The contribution of oxidative stress in Meth-induced BBB disruption has also been studied. Exposure of cultured brain microvascular endothelial cells to Meth exhibit decreased expression of occludin, claudin-5 and zona occludens (ZO) as well as decreased transendothelial electrical resistance (TEER), indicative of increased paracellular permeability (Mahajan et al., 2008; Ramirez et al., 2009). These alterations in endothelial structures and function are associated with increases in ROS such that the antioxidant, Trolox, reduced Meth-induced decreases in TEER in endothelial cells in culture as well as extravasation of sodium-fluorescein in mice, observed 2 days after exposure to Meth (Ramirez et al., 2009).

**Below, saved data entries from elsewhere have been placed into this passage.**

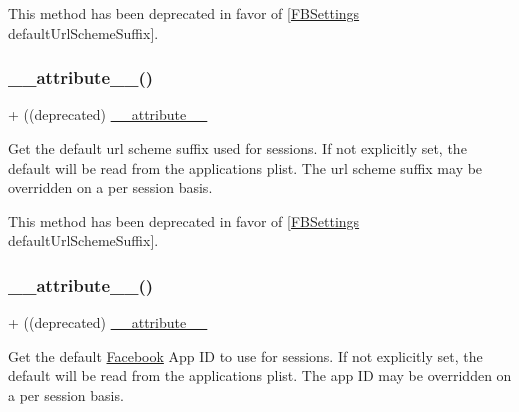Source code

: This method has been deprecated in favor of \mbox{[}\hyperlink{interfaceFBSettings}{F\+B\+Settings} default\+Url\+Scheme\+Suffix\mbox{]}. \mbox{\label{interfaceFBSession_aab7b90337909b905920a4067b5253c2b}} 
\subsubsection{\texorpdfstring{\+\_\+\+\_\+attribute\+\_\+\+\_\+()}{\_\_attribute\_\_()}\hspace{0.1cm}{\footnotesize\ttfamily [22/25]}}
{\footnotesize\ttfamily + ((deprecated) \hyperlink{struct____attribute____}{\+\_\+\+\_\+attribute\+\_\+\+\_\+} \begin{DoxyParamCaption}{ }\end{DoxyParamCaption}}

Get the default url scheme suffix used for sessions. If not explicitly set, the default will be read from the application\textquotesingle{}s plist. The url scheme suffix may be overridden on a per session basis.

This method has been deprecated in favor of \mbox{[}\hyperlink{interfaceFBSettings}{F\+B\+Settings} default\+Url\+Scheme\+Suffix\mbox{]}. \mbox{\label{interfaceFBSession_aab7b90337909b905920a4067b5253c2b}} 
\subsubsection{\texorpdfstring{\+\_\+\+\_\+attribute\+\_\+\+\_\+()}{\_\_attribute\_\_()}\hspace{0.1cm}{\footnotesize\ttfamily [23/25]}}
{\footnotesize\ttfamily + ((deprecated) \hyperlink{struct____attribute____}{\+\_\+\+\_\+attribute\+\_\+\+\_\+} \begin{DoxyParamCaption}{ }\end{DoxyParamCaption}}

Get the default \hyperlink{interfaceFacebook}{Facebook} App ID to use for sessions. If not explicitly set, the default will be read from the application\textquotesingle{}s plist. The app ID may be overridden on a per session basis.


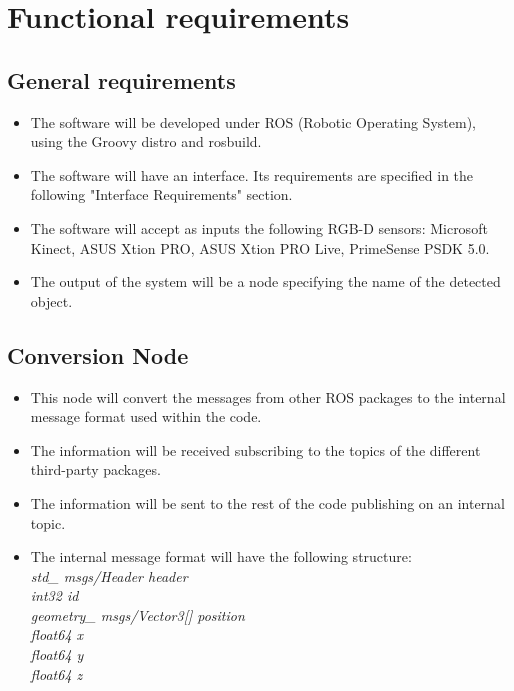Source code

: \documentclass{article}
\begin{document}
\section{Functional requirements}

\subsection{General requirements}
\begin{itemize}

\item The software will be developed under ROS (Robotic Operating System), using the Groovy distro and rosbuild.
\item The software will have an interface. Its requirements are specified in the following "Interface Requirements" section. 
\item The software will accept as inputs the following RGB-D sensors: Microsoft Kinect, ASUS Xtion PRO, ASUS Xtion PRO Live, PrimeSense PSDK 5.0.
\item The output of the system will be a node specifying the name of the detected object. 
 
\end{itemize}
 
\subsection{Conversion Node}
\begin{itemize}
\item This node will convert the messages from other ROS packages to the internal message format used within the code. 
\item The information will be received subscribing to the topics of the different third-party packages. 
\item The information will be sent to the rest of the code publishing on an internal topic. 
\item The internal message format will have the following structure: \\[0.3cm]
\textit{
std\_ msgs/Header header\\[0.1cm]
int32 id\\[0.1cm]
geometry\_ msgs/Vector3[] position\\
\hspace*{0.5cm}float64 x\\
\hspace*{0.5cm}float64 y\\
\hspace*{0.5cm}float64 z\\
}
\end{itemize}
\end{document}
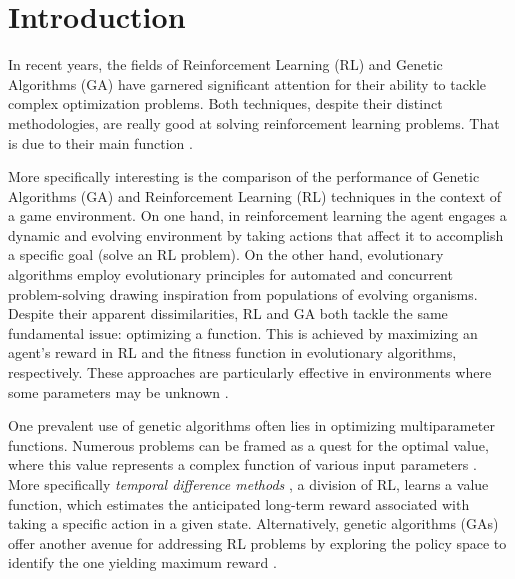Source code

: \section{Introduction}

In recent years, the fields of Reinforcement Learning (RL) and Genetic Algorithms (GA) have garnered significant attention for their ability to tackle complex optimization problems. 
Both techniques, despite their distinct methodologies, are really good at solving reinforcement learning problems. 
That is due to their main function  \cite{taylor2006comparing}. 


More specifically interesting is the comparison of the performance of Genetic Algorithms (GA) and Reinforcement Learning (RL) techniques in the context of a game environment. 
On one hand, in reinforcement learning the agent engages a dynamic and evolving environment by taking actions that affect it to accomplish a specific goal (solve an RL problem). 
On the other hand, evolutionary algorithms employ evolutionary principles for automated and concurrent problem-solving drawing inspiration from populations of evolving organisms. 
Despite their apparent dissimilarities, RL and GA both tackle the same fundamental issue: optimizing a function. 
This is achieved by maximizing an agent's reward in RL and the fitness function in evolutionary algorithms, respectively. 
These approaches are particularly effective in environments where some parameters may be unknown \cite{drugan2019reinforcement}.  

 One prevalent use of genetic algorithms often lies in optimizing multiparameter functions. 
 Numerous problems can be framed as a quest for the optimal value, where this value represents a complex function of various input parameters \cite{forrest1996genetic}. 
 More specifically \textit{temporal difference methods} , a division of RL,  learns a value function, which estimates the anticipated long-term reward associated with taking a specific action in a given state. 
 Alternatively, genetic algorithms (GAs) offer another avenue for addressing RL problems by exploring the policy space to identify the one yielding maximum reward \cite{taylor2006comparing}. 

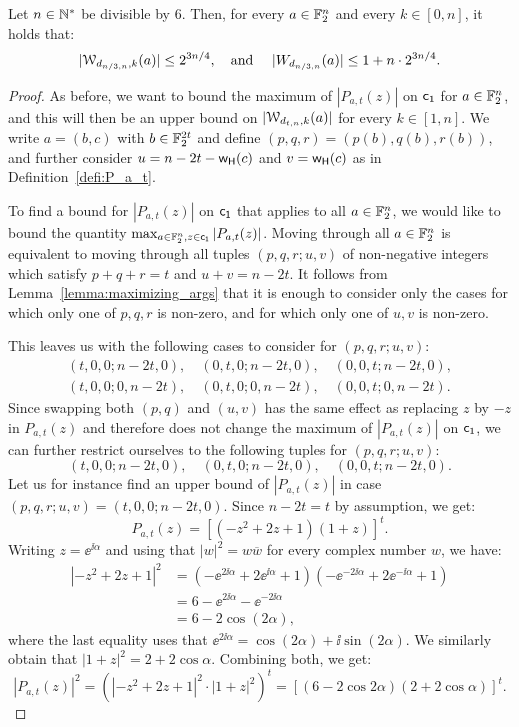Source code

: \documentclass[11pt]{llncs}
\begin{document}
\begin{proposition}\label{proposition:walsh_t_over_3}
    Let $n\in\mathbb{N}^*$ be divisible by $6$. 
    Then, for every $a\in\mathbb{F}_2^n$ and every $k\in[0,n]$, it holds that:
    \[
        |\mathcal{W}_{d_{n/3,n},k}(a)|\leq2^{3n/4},\quad \text{and }\quad|W_{d_{n/3,n}}(a)|\leq 1+n\cdot 2^{3n/4}.
    \]
\end{proposition}

\begin{proof}
    As before, we want to bound the maximum of $|P_{a,t}(z)|$ on $\mathsf{c_1}$ for $a\in\mathbb{F}_2^n$, and this will then be an upper bound on $|\mathcal{W}_{d_{t,n},k}(a)|$ for every $k\in[1,n]$. 
    We write $a=(b,c)$ with $b\in\mathbb{F}_2^{2t}$ and define $(p,q,r)=(p(b),q(b),r(b))$, and further consider $u=n-2t-\mathsf{w_H}(c)$ and $v=\mathsf{w_H}(c)$ as in Definition~\ref{defi:P_a_t}. 
    
   To find a bound for $|P_{a,t}(z)|$ on $\mathsf{c_1}$ that applies to all $a\in\mathbb{F}_2^n$, we would like to bound the quantity $\max_{a\in\mathbb{F}_2^n,z\in\mathsf{c_1}}|P_{a,t}(z)|$. Moving through all $a\in\mathbb{F}_2^n$ is equivalent to moving through all tuples $(p,q,r;u,v)$ of non-negative integers which satisfy $p+q+r=t$ and $u+v=n-2t$. It follows from Lemma~\ref{lemma:maximizing_args} that it is enough to consider only the cases for which only one of $p,q,r$ is non-zero, and for which only one of $u,v$ is non-zero. 
   


   This leaves us with the following cases to consider for $(p,q,r;u,v)$:
    \begin{gather*}
        (t,0,0;n-2t,0),\quad(0,t,0;n-2t,0),\quad(0,0,t;n-2t,0),\\
         (t,0,0;0,n-2t),\quad(0,t,0;0,n-2t),\quad(0,0,t;0,n-2t).
    \end{gather*}
    Since swapping both $(p,q)$ and $(u,v)$ has the same effect as replacing $z$ by $-z$ in $P_{a,t}(z)$ and therefore does not change the maximum of $|P_{a,t}(z)|$ on $\mathsf{c_1}$, we can further restrict ourselves to the following tuples for $(p,q,r;u,v)$:
    \[
        (t,0,0;n-2t,0),\quad(0,t,0;n-2t,0),\quad(0,0,t;n-2t,0).
    \]
    Let us for instance find an upper bound of $|P_{a,t}(z)|$ in case $(p,q,r;u,v)=(t,0,0;n-2t,0)$. Since $n-2t=t$ by assumption, we get:
    \[
        P_{a,t}(z)=[(-z^2+2z+1)(1+z)]^t.
    \]
    Writing $z=\ee^{\ii\alpha}$ and using that $|w|^2=w\overline w$ for every complex number $w$, we have:
    \begin{align*}
        |-z^2+2z+1|^2&=\left(-\ee^{2\ii\alpha}+2\ee^{\ii\alpha}+1\right)\left(-\ee^{-2\ii\alpha}+2\ee^{-\ii\alpha}+1\right)\\
        &=6-\ee^{2\ii\alpha}-\ee^{-2\ii\alpha}\\
        &=6-2\cos (2\alpha),
    \end{align*}
    where the last equality uses that $\ee^{2\ii\alpha}=\cos(2\alpha)+\ii\sin(2\alpha)$. We similarly obtain that $|1+z|^2=2+2\cos\alpha$. Combining both, we get:   
    \[
        |P_{a,t}(z)|^2=\left(|-z^2+2z+1|^2\cdot|1+z|^2\right)^t=[(6-2\cos2\alpha)(2+2\cos\alpha)]^t.
    \]    


\end{proof}
\end{document}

Cells other than brain microvascular endothelial cells are responsible for BBB integrity. Astrocytes extend their endfeet to contact endothelial cells and help to stabilize and maintain BBB function (for review, see Abbott, 2000). One protein on astrocytes, β-dystroglycan, crosslinks astrocytic endfeet to endothelial cells and helps maintain a hydrophobic barrier and regulates aquaporin 4 (AQP4) localization. Thus, decreased expression of β-dystroglycan expression or truncation of its full form may prevent the localization of AQP4 to astrocytic endfeet and compromise the ability of AQP4 to regulate water clearance in the brain parenchyma (Papadopoulos et al., 2004). In fact, binge Meth exposure results in increased truncation of β-dystroglycan and increases in brain water content at 24 h (Northrop and Yamamoto, 2012). In addition, Meth acutely damages epithelial cells of the choroid plexus (Sharma and Kiyatkin, 2009), a structure involved in regulating water exchange between the brain and blood, which could also contribute to Meth-induced brain edema.
Another cell type that interacts with endothelial cells and helps to maintain proper BBB function are pericytes. Pericytes maintain proper BBB function including induction of tight junction and basement membrane formation, support of astrocytes in end-foot distribution and polarization and regulation of blood flow. Thus, an impairment of pericytes could dysregulate BBB function (for review, see Winkler et al., 2011). Pericytes can be damaged via mechanisms similar to those responsible for Meth-induced disruption of brain endothelial cells. For example, oxidative damage to pericytes in response to hyperglycemia and mitochondrial stress cause cell damage that can be prevented by antioxidant treatment (Price et al., 2012; May et al., 2014; Okada et al., 2014). Since pericytes express functional NMDA glutamate receptors (Montiel-Eulefi et al., 2012), they can be activated by Meth-induced glutamate release and in turn, lead to excitotoxicity. In addition, activation of glutamate receptors produces RNS and s-nitrosylation activates MMP-2 and MMP-9, two proteases known to disrupt tight junction proteins (Gu et al., 2002). Furthermore, inflammation may mediate the effects of Meth on pericytes as LPS infection can dissociate pericytes from endothelial cells and the basement membrane and increase BBB permeability (Nishioku et al., 2009).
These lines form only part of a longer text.